[Action item] Would you please copy every line from the records that contains the word "spirit"?

Start of Records supplied

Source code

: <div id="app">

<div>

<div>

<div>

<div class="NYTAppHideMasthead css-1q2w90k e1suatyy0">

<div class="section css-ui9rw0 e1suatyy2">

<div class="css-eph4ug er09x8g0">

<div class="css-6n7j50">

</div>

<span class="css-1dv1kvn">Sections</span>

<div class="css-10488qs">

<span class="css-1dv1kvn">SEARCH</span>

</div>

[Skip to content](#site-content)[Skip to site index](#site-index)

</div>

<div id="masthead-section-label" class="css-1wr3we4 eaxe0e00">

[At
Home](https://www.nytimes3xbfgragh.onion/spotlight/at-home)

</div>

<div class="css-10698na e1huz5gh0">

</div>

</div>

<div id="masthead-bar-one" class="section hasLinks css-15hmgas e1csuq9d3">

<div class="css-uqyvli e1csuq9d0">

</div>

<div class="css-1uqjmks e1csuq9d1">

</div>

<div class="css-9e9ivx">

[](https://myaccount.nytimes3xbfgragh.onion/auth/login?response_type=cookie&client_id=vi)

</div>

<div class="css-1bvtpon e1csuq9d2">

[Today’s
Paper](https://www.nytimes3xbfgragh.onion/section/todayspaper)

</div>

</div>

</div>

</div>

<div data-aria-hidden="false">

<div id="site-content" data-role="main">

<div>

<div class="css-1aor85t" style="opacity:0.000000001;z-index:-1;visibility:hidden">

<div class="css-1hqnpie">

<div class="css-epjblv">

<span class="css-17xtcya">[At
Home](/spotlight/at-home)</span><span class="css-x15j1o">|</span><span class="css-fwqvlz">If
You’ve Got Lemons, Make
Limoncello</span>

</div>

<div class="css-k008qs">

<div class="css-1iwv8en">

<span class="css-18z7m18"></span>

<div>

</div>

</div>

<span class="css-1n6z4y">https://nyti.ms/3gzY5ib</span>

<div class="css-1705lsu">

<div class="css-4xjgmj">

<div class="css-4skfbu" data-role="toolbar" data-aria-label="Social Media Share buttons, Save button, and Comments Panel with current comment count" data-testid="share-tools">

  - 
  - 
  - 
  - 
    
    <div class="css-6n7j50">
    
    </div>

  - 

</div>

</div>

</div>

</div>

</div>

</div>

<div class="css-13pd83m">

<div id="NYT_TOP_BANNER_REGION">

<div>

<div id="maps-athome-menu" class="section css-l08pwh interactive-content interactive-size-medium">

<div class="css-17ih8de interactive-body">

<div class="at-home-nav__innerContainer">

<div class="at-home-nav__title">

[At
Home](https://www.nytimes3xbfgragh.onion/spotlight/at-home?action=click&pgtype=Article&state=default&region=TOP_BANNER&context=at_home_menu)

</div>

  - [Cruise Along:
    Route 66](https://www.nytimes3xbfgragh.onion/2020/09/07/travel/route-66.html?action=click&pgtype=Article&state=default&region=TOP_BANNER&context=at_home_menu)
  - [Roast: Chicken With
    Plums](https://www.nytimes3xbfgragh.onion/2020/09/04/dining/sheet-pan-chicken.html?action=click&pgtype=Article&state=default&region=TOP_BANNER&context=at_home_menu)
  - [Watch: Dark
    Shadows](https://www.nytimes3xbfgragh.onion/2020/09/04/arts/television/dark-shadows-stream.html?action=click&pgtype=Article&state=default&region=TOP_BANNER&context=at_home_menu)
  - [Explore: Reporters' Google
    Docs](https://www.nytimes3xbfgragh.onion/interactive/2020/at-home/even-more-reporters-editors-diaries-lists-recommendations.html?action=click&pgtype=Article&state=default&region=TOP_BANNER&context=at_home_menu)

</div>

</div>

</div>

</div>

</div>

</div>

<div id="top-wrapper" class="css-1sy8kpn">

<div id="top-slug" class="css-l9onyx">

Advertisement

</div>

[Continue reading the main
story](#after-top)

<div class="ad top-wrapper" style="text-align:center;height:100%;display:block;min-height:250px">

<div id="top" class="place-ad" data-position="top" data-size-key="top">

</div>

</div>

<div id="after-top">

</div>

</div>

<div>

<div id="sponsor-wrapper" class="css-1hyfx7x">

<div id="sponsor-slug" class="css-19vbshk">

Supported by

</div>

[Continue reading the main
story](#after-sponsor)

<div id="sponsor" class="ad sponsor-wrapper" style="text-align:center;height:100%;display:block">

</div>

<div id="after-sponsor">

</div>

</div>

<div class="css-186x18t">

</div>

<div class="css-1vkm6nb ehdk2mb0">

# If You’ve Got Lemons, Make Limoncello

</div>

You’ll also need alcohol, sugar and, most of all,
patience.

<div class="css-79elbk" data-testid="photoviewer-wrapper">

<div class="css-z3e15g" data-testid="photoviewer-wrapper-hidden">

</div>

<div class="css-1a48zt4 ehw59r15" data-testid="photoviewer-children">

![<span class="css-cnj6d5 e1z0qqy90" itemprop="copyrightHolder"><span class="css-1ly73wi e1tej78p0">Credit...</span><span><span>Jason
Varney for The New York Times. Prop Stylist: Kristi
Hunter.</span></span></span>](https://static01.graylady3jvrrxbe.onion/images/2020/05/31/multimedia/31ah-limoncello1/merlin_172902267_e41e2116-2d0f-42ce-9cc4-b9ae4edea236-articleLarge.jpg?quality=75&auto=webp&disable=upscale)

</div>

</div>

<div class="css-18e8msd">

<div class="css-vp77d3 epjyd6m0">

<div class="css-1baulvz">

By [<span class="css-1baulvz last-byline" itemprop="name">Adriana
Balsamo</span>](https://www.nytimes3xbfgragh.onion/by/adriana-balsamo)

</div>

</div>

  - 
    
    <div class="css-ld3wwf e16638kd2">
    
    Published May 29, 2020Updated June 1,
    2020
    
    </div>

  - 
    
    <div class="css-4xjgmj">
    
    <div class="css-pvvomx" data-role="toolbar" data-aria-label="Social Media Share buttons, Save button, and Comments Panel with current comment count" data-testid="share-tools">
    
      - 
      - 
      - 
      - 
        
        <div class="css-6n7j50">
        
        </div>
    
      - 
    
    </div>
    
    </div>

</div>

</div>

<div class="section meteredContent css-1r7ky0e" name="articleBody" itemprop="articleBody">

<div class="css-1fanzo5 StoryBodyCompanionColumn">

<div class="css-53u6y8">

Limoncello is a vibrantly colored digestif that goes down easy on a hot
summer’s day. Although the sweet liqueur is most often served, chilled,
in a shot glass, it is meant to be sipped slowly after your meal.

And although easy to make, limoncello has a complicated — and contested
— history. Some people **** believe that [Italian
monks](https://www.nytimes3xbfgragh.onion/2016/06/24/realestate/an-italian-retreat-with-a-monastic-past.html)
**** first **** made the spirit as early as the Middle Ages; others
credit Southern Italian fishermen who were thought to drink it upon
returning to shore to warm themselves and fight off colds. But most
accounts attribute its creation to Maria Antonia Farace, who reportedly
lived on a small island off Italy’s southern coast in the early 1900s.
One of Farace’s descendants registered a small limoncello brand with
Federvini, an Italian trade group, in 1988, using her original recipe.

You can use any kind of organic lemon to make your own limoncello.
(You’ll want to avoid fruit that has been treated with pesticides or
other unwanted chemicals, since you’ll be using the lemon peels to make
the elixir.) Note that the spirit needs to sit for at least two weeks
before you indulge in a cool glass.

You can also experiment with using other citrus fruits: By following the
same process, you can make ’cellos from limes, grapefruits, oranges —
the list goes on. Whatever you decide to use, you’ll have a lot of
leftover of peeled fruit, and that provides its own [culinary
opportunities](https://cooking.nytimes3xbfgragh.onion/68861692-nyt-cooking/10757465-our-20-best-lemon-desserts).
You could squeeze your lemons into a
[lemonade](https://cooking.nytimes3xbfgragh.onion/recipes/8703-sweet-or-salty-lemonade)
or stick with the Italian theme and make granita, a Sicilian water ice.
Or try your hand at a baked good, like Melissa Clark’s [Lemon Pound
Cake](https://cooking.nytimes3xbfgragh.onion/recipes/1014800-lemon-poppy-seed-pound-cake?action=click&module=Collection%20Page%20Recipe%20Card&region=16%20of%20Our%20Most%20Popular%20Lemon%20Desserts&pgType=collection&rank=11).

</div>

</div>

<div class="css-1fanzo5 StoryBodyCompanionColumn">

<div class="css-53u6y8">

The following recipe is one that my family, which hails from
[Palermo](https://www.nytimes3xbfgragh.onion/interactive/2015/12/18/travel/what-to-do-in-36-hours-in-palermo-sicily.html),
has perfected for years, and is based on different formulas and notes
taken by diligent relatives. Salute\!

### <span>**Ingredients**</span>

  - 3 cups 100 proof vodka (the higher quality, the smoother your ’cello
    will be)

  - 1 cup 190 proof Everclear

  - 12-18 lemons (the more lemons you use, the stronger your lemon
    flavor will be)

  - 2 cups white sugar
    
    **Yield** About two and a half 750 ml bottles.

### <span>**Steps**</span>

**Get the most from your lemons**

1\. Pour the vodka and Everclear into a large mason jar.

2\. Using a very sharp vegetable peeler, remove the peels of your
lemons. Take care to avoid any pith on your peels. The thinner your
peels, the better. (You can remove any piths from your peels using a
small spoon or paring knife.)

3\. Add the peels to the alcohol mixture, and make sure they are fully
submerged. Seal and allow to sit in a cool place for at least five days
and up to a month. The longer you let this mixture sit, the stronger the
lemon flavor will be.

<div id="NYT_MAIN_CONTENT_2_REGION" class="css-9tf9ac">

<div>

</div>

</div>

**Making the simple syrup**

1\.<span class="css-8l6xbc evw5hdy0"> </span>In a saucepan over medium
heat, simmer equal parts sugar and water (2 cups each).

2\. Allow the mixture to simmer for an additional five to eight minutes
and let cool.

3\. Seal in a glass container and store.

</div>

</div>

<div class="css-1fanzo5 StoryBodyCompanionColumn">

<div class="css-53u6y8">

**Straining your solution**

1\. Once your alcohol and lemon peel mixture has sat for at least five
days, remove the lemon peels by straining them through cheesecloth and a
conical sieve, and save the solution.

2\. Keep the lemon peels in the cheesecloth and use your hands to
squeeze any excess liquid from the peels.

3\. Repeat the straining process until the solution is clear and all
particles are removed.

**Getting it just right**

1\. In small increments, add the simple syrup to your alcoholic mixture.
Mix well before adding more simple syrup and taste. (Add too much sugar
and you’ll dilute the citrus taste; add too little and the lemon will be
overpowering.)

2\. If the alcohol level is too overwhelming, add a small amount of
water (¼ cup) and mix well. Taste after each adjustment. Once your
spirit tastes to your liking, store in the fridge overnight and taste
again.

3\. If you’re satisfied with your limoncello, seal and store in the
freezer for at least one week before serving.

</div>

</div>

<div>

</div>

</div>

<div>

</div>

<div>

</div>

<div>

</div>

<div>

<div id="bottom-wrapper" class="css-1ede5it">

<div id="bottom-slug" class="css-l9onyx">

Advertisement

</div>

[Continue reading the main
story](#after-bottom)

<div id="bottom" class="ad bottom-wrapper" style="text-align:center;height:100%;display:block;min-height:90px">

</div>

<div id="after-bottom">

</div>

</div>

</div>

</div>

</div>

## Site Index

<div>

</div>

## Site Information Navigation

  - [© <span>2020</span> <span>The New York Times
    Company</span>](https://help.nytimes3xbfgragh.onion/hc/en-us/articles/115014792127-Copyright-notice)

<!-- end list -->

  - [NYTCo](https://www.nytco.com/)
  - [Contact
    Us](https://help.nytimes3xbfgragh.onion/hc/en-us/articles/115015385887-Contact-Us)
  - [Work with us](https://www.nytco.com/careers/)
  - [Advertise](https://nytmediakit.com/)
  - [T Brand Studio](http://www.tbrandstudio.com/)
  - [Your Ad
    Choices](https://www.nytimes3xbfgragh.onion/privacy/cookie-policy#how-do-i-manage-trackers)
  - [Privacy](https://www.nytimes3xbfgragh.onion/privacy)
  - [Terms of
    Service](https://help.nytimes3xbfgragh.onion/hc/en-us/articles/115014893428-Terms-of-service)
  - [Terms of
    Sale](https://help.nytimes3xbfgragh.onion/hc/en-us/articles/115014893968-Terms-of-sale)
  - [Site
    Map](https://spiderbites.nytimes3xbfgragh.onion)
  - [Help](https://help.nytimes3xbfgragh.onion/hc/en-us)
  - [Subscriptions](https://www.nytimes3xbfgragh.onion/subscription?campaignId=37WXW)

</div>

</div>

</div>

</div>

End of Records supplied

[Output for this exercise]
**** first **** made the spirit as early as the Middle Ages; others
the elixir.) Note that the spirit needs to sit for at least two weeks
spirit tastes to your liking, store in the fridge overnight and taste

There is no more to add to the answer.